╭─ Data for processing

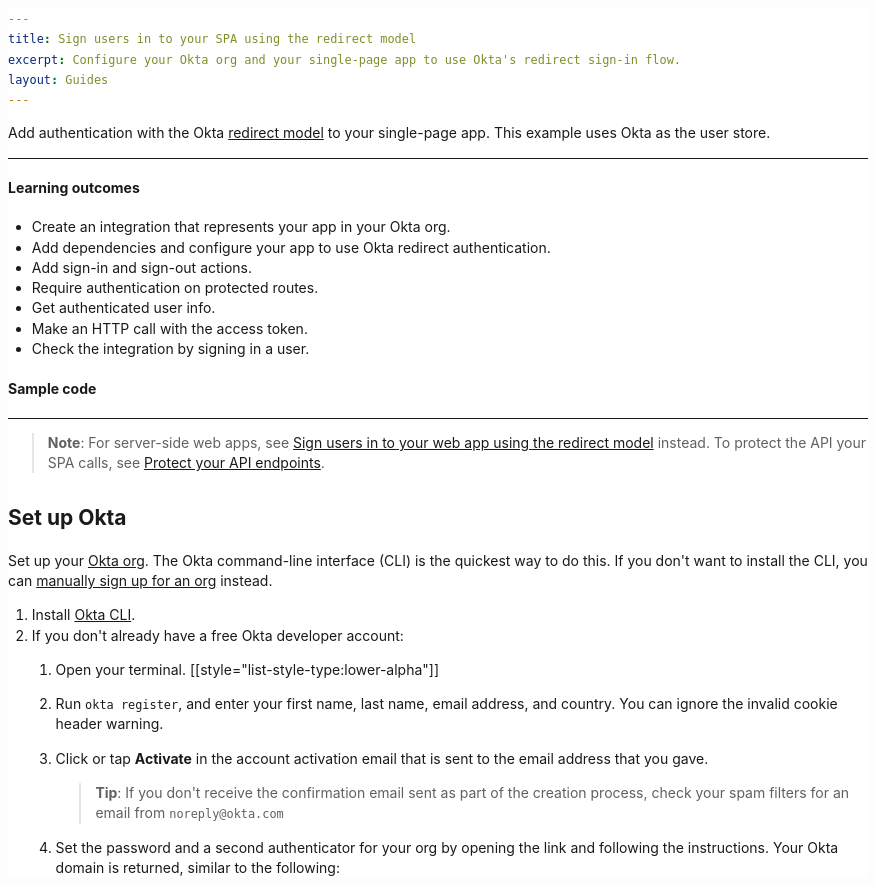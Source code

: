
 ```yaml
---
title: Sign users in to your SPA using the redirect model
excerpt: Configure your Okta org and your single-page app to use Okta's redirect sign-in flow.
layout: Guides
---
```


Add authentication with the Okta [redirect model](https://developer.okta.com/docs/concepts/redirect-vs-embedded/#redirect-authentication) to your single-page app. This example uses Okta as the user store.

---

#### Learning outcomes

* Create an integration that represents your app in your Okta org.
* Add dependencies and configure your app to use Okta redirect authentication.
* Add sign-in and sign-out actions.
* Require authentication on protected routes.
* Get authenticated user info.
* Make an HTTP call with the access token.
* Check the integration by signing in a user.

#### Sample code

<StackSnippet snippet="samplecode" />

---

> **Note**: For server-side web apps, see [Sign users in to your web app using the redirect model](/docs/guides/sign-into-web-app-redirect/) instead. To protect the API your SPA calls, see [Protect your API endpoints](/docs/guides/protect-your-api/).

## Set up Okta

Set up your [Okta org](/docs/concepts/okta-organizations/). The Okta command-line interface (CLI) is the quickest way to do this. If you don't want to install the CLI, you can [manually sign up for an org](https://developer.okta.com/signup/) instead.

1. Install [Okta CLI](https://cli.okta.com/).
1. If you don't already have a free Okta developer account:
   1. Open your terminal.
   [[style="list-style-type:lower-alpha"]]
   1. Run `okta register`, and enter your first name, last name, email address, and country. You can ignore the invalid cookie header warning.
   1. Click or tap **Activate** in the account activation email that is sent to the email address that you gave.

      > **Tip**: If you don't receive the confirmation email sent as part of the creation process, check your spam filters for an email from `noreply@okta.com`

   1. Set the password and a second authenticator for your org by opening the link and following the instructions. Your Okta domain is returned, similar to the following:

╰─

### Exercise brief
Copy, from the lines above, each one that holds "with".

### Final answer
Add authentication with the Okta [redirect model](https://developer.okta.com/docs/concepts/redirect-vs-embedded/#redirect-authentication) to your single-page app. This example uses Okta as the user store.
* Make an HTTP call with the access token.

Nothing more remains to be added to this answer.